Well, sure it is. According to the Firefox web site, which must of course be untainted by marketing claims since it is Mozilla, " Firefox continues to lead the way in online security".
OK, marketing hyperbole aside, I'm a data guy. I care about what the data says. Fortunately, Jeff Jones collected the data and did the analysis. Rather than color your conclusions by mine, I will let you draw your own conclusions from his analysis because (a) Jeff is a friend of mine and I won't let that influence a judgement, and (b) there may be a slight conflict of interest in the analysis due to Jeff's current employment situation. Nevertheless, it is an interesting read, and you can check the numbers for yourself.
Don't forget too that IE 7, under Vista, runs in low integrity, rendering a lot of attacks far less severe. Jeff forgot to mention that in his analysis. Firefox does not work in low integrity; at least not yet.

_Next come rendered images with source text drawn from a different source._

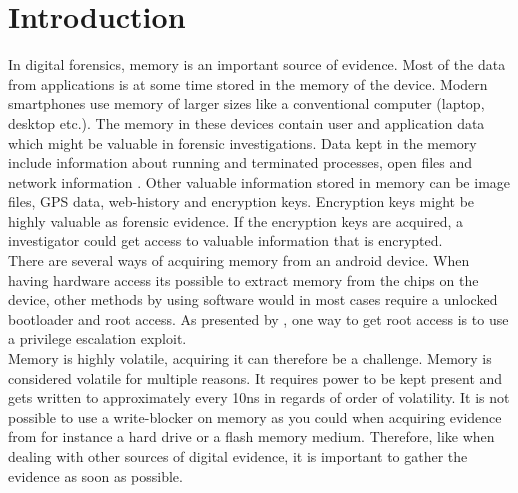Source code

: \section{Introduction}


In digital forensics, memory is an important source of evidence. Most of the data from applications is at some time 
stored in the memory of the device. Modern smartphones use memory of larger sizes like a conventional computer (laptop, 
desktop etc.). The memory in these devices contain user and application data which might be valuable in forensic 
investigations. Data kept in the memory include information about running and terminated processes, open files and 
network information \cite{acq_vol_android_mem}. Other valuable information stored in memory can be image files, GPS data, 
web-history and encryption keys. Encryption keys might be highly valuable as forensic evidence. If the encryption keys 
are acquired, a investigator could get access to valuable information that is encrypted. \\

There are several ways of acquiring memory from an android device. When having hardware access its possible 
to extract memory from the chips on the device, other methods by using software would in most cases require 
a unlocked bootloader and root access. As presented by \cite{acq_vol_android_mem}, 
one way to get root access is to use a privilege escalation exploit. \\%




Memory is highly volatile, acquiring it can therefore be a challenge. Memory is considered volatile for multiple reasons. 
It requires  power to be kept present \cite{the_art_of_mem} and gets written to approximately every 10ns in regards of 
order of volatility. %
It is not possible to use a write-blocker on memory as you could when acquiring evidence from for instance a hard drive 
or a flash memory medium. Therefore, like when dealing with other sources of digital evidence, it is important to gather 
the evidence as soon as possible. \\

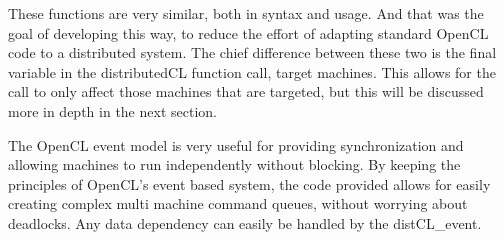\documentclass[../thesis.tex]{subfiles}
\begin{document}
        These functions are very similar, both in syntax and usage. And that was the goal of developing this way, to reduce the effort of adapting standard OpenCL code to a distributed system. The chief difference between these two is the final variable in the distributedCL function call, target machines. This allows for the call to only affect those machines that are targeted, but this will be discussed more in depth in the next section.

The OpenCL event model is very useful for providing synchronization and allowing machines to run independently without blocking. By keeping the principles of OpenCL's event based system, the code provided allows for easily creating complex multi machine command queues, without worrying about deadlocks. Any data dependency can easily be handled by the distCL\_event.

\end{document}
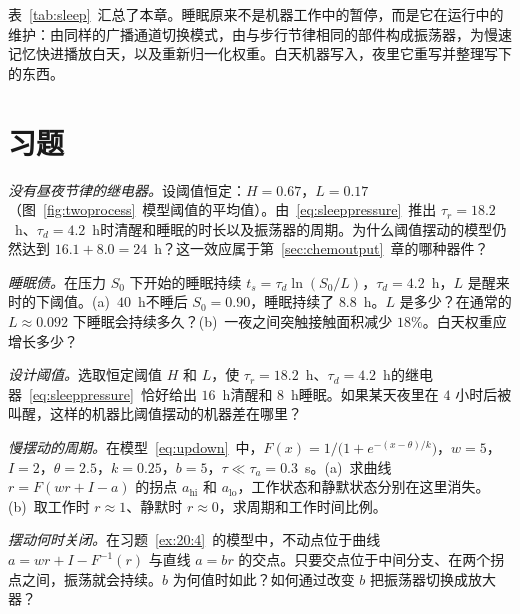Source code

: 表~\ref{tab:sleep}~汇总了本章。睡眠原来不是机器工作中的暂停，而是它在运行中的维护：由同样的广播通道切换模式，由与步行节律相同的部件构成振荡器，为慢速记忆快进播放白天，以及重新归一化权重。白天机器写入，夜里它重写并整理写下的东西。

\section{习题}

\begin{exercise}[\lvlA]
\label{ex:20:1}
\emph{没有昼夜节律的继电器。}设阈值恒定：$H=0.67$，$L=0.17$（图~\ref{fig:twoprocess}~模型阈值的平均值）。由~\eqref{eq:sleeppressure}~推出 $\tau_r=18.2$~h、$\tau_d=4.2$~h时清醒和睡眠的时长以及振荡器的周期。为什么阈值摆动的模型仍然达到 $16.1+8.0=24$~h？这一效应属于第~\ref{sec:chemoutput}~章的哪种器件？
\end{exercise}

\begin{exercise}[\lvlA]
\label{ex:20:2}
\emph{睡眠债。}在压力 $S_0$ 下开始的睡眠持续 $t_s=\tau_d\ln(S_0/L)$，$\tau_d=4.2$~h，$L$ 是醒来时的下阈值。(a)~$40$~h不睡后 $S_0=0.90$，睡眠持续了 $8.8$~h。$L$ 是多少？在通常的 $L\approx0.092$ 下睡眠会持续多久？(b)~一夜之间突触接触面积减少 $18\%$。白天权重应增长多少？
\end{exercise}

\begin{exercise}[\lvlB]
\label{ex:20:3}
\emph{设计阈值。}选取恒定阈值 $H$ 和 $L$，使 $\tau_r=18.2$~h、$\tau_d=4.2$~h的继电器~\eqref{eq:sleeppressure}~恰好给出 $16$~h清醒和 $8$~h睡眠。如果某天夜里在 $4$ 小时后被叫醒，这样的机器比阈值摆动的机器差在哪里？
\end{exercise}

\begin{exercise}[\lvlB]
\label{ex:20:4}
\emph{慢摆动的周期。}在模型~\eqref{eq:updown}~中，$F(x)=1/\bigl(1+e^{-(x-\theta)/k}\bigr)$，$w=5$，$I=2$，$\theta=2.5$，$k=0.25$，$b=5$，$\tau\ll\tau_a=0.3$~s。(a)~求曲线 $r=F(wr+I-a)$ 的拐点 $a_{\text{hi}}$ 和 $a_{\text{lo}}$，工作状态和静默状态分别在这里消失。(b)~取工作时 $r\approx1$、静默时 $r\approx0$，求周期和工作时间比例。
\end{exercise}

\begin{exercise}[\lvlB]
\label{ex:20:5}
\emph{摆动何时关闭。}在习题~\ref{ex:20:4}~的模型中，不动点位于曲线 $a=wr+I-F^{-1}(r)$ 与直线 $a=br$ 的交点。只要交点位于中间分支、在两个拐点之间，振荡就会持续。$b$ 为何值时如此？如何通过改变 $b$ 把振荡器切换成放大器？
\end{exercise}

Another day. Another data leak. Another round of buck passing. Another round of unsubstantiated claims that they really do care about people's personal information.
This one is a doozy though. A junior IT admin at Her Majesty's Revenue & Customs (the UK tax office) apparently put personal data on 25 million people on a disk and sent it by bicycle courier to a different office. The courier managed to lose (or sell?) it in transit. In other words, this guy took names, addresses, phone numbers, bank account information, birth dates, and national ID numbers, of over 40% of the UK population, and sent it by bicycle courier. What complete moron could ever consider that to be a good idea?
Words absolutely fail me. It is reckless beyond belief, and the fact that it is the third time makes it sound like a poorly thought-out television farce script. This is such a monumental breach of trust that it really is impossible to describe. Alice Miles did as good job of it as anyone can. The only thing I can add is that I sure hope there will be prison time to serve for this, but, alas, facilitating identity theft against half the country is apparently not a crime in the UK.
Oh, one more thing: guess who ends up paying the clean-up costs when governments fail to protect their citizens?
No matter how smug you are about it, and how much you claim that security is someone else's problem, software will have vulnerabilities. It is a fact of life because software is, by far, the most complex engineering task mankind has ever undertaken.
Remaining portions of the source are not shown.